G20 Leaders Begin Talks to Bury 'Free' Markets
G20 leaders and ministers sat down to hammer out new rules for world financial markets today after a warning from France and Germany that a London summit should declare an end to the unfettered capitalism that has plunged the global economy into recession.
Opening a plenary session at the G20 summit in Docklands, Gordon Brown told the assembled heads of state and government and their finance ministers that the draft communique already on the table "reflects a high degree of consensus between us".
In comments picked up by television cameras before journalists were ushered from the hall, the Prime Minister said that the meeting should focus on paragraphs 14 to 17 of the draft text - those dealing with "global financial institutions and global regulation".

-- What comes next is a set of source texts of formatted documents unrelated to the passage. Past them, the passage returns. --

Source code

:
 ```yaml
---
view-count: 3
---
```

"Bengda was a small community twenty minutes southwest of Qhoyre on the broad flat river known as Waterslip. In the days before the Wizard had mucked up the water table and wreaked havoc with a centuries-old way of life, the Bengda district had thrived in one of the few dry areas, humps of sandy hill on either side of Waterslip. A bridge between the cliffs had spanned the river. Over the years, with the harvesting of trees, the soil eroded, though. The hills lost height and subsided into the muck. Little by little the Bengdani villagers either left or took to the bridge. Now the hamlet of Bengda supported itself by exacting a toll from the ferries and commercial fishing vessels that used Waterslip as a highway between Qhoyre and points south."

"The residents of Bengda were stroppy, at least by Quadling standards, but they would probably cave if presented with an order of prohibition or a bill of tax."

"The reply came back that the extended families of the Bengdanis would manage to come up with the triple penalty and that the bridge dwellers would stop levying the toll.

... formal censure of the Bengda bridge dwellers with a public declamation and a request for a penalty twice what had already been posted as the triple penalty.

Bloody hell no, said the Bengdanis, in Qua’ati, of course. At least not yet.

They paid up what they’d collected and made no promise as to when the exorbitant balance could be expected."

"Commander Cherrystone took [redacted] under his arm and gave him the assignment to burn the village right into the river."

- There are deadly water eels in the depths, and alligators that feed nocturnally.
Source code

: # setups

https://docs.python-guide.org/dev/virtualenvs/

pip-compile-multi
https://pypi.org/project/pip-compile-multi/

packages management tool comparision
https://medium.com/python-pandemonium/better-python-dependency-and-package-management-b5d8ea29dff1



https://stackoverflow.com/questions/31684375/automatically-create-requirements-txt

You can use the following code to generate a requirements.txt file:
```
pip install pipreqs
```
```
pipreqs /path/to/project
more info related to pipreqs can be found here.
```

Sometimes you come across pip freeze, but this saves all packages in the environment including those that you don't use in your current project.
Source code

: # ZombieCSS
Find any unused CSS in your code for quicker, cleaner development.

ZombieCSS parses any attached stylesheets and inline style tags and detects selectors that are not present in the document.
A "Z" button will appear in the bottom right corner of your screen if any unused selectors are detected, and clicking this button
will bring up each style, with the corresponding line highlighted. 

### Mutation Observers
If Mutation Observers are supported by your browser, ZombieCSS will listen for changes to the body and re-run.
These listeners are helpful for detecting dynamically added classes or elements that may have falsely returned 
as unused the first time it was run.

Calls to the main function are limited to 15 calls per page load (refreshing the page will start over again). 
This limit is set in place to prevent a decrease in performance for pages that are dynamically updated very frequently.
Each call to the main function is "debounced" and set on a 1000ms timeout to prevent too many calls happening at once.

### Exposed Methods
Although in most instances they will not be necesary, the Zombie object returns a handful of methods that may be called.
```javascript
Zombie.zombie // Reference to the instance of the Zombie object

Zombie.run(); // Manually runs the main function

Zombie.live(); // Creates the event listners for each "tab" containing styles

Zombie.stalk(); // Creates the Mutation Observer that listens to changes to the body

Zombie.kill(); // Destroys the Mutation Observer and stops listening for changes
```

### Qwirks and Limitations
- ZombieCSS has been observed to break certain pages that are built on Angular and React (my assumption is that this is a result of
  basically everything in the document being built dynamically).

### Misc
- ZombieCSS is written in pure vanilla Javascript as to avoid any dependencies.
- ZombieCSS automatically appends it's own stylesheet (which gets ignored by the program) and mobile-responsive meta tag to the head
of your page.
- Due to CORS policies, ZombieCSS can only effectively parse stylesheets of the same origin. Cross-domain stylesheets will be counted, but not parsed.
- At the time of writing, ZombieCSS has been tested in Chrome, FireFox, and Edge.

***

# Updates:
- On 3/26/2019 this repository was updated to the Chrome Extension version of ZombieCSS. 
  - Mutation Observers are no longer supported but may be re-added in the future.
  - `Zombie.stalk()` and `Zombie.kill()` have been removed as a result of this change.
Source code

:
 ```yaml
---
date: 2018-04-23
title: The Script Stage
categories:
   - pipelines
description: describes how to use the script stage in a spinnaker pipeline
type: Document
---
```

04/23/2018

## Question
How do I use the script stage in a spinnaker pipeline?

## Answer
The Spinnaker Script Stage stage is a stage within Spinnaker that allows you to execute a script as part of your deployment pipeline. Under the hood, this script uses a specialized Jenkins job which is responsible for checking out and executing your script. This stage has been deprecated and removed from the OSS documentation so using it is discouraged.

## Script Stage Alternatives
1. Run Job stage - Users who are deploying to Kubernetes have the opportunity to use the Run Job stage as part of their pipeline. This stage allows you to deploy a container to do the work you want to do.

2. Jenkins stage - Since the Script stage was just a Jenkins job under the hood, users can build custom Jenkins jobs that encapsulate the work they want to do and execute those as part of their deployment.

In a classic show of brinksmanship, the leaders of France and Germany threatened last night to scupper the entire G20 deal - and months of work by Mr Brown and his team - unless the summit takes meaninfgul action to regulate financial markets more closely.
Negotiators worked through the night to agree an acceptable text for the draft communique, although diplomatic sources said that there were still five separate texts doing the rounds early this morning. Today's plenary session began approximately one hour late.
Among the rules on which the G20 leaders look likely to agree are that the large hedge funds blamed for market volatility should be submitted to international supervision for the first time. More controversially, the summit could well impose restrictions on the salaries of bankers to bring an end to the risk-based bonus culture.
The summit will also agree to beef up the International Monetary Fund - possibly tripling its war chest to $750 billion, although the exact figure was still to be agreed.
The summit is likely to include a pledge to deliver "the scale of sustained effort necessary to restore growth" without making any commitments beyond the estimated $2 trillion already being spent to stabilise banks, shore up demand and limit job losses.
After already scuppering the Prime Minister's original calls for the meeting to endorse a co-ordinated fiscal stimulus, Nicolas Sarkozy and Angela Merkel said yesterday that they would refuse to sign any agreement that did not meet their "red lines", including the naming and shaming of tax havens.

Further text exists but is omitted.